Nordea Markets is also negative on the zloty for other reasons, including uncertainty linked to proposed judicial reforms in Poland – which may affect EU finding after 2020 – and outstanding Swiss franc mortgages.
But the combination of high wage growth and a boost in private consumption (retail sales up 7.7 per cent in 2018) could be a significant driver behind a solid overall GDP growth in 2018. In fact, the rating agency Standard & Poor’s (S&P) has upgraded its forecast for Poland’s 2018 GDP growth to 4.5 per cent from a previous projection of 3.8 per cent.
“We welcome S&P’s decision to raise the rating’s outlook to positive. Now we are waiting for the next, natural step, which will be upgrading the rating,” said the Polish Minister of Finance Teresa Czerwińska.

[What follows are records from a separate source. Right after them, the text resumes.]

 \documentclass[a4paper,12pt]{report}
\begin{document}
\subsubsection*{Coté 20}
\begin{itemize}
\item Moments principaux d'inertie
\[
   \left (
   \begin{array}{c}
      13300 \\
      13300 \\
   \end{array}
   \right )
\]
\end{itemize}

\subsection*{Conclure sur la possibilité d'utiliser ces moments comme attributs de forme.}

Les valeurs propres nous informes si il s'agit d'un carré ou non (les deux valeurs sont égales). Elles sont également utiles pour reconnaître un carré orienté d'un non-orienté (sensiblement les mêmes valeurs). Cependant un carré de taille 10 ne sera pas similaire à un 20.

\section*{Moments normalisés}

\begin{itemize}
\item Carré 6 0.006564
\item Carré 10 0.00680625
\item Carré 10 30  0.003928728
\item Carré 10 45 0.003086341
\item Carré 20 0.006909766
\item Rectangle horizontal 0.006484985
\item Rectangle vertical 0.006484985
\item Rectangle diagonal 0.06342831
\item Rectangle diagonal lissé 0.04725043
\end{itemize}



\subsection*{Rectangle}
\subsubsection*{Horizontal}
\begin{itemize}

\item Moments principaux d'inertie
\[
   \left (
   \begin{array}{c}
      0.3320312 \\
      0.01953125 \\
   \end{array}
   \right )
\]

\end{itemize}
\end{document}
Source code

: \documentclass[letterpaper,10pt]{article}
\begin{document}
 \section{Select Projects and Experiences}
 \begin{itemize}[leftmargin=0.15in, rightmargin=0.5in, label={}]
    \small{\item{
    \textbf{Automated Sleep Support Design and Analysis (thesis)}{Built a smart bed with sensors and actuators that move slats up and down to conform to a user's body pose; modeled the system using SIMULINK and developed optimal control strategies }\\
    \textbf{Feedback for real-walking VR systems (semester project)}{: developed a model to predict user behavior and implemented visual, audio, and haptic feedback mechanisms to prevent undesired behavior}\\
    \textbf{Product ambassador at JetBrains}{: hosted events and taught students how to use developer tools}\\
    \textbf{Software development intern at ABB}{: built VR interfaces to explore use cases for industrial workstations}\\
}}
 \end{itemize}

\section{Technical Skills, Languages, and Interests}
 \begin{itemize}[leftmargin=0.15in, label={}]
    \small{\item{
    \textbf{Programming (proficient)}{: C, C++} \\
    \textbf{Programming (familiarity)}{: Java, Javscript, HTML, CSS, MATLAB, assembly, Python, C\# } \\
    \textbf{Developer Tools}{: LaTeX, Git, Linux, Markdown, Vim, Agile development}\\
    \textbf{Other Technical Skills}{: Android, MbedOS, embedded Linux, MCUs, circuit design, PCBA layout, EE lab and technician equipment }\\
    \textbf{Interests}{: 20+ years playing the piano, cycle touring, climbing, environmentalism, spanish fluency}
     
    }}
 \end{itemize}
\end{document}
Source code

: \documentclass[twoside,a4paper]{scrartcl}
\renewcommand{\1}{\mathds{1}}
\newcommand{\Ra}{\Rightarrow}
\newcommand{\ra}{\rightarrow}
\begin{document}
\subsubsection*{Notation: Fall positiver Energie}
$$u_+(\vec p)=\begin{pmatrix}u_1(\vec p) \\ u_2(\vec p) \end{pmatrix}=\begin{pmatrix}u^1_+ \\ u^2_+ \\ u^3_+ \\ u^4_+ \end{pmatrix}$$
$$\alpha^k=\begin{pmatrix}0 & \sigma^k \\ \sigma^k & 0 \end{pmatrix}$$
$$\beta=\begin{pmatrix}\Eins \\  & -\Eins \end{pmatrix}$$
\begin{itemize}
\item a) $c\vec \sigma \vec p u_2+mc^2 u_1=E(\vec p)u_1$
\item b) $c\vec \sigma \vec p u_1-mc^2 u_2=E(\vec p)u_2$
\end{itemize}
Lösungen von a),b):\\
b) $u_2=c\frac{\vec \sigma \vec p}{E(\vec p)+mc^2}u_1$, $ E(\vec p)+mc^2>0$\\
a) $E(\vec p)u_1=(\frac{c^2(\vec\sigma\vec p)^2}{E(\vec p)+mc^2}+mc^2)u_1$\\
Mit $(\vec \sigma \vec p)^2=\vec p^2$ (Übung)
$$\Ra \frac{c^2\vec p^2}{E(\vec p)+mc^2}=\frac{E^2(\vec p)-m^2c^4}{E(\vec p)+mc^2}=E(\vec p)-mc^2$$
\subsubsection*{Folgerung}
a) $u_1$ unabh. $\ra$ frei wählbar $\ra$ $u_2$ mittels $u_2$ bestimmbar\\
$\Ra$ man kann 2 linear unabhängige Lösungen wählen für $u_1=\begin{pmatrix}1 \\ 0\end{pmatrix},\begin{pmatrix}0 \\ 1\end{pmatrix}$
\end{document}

“We are glad that the agency has noticed positive changes happening in the economic as well as fiscal sphere in Poland,” she said. “Our achievements in the field of tightening the tax system are undeniable. Last year ended with a very low budget deficit, and this positive trend extends to 2018. Last year public debt decreased for the first time in nominal terms (excluding changes in Open Pension Funds in 2014). All of this could not remain unnoticed, even by the agency which is the most critical towards us.”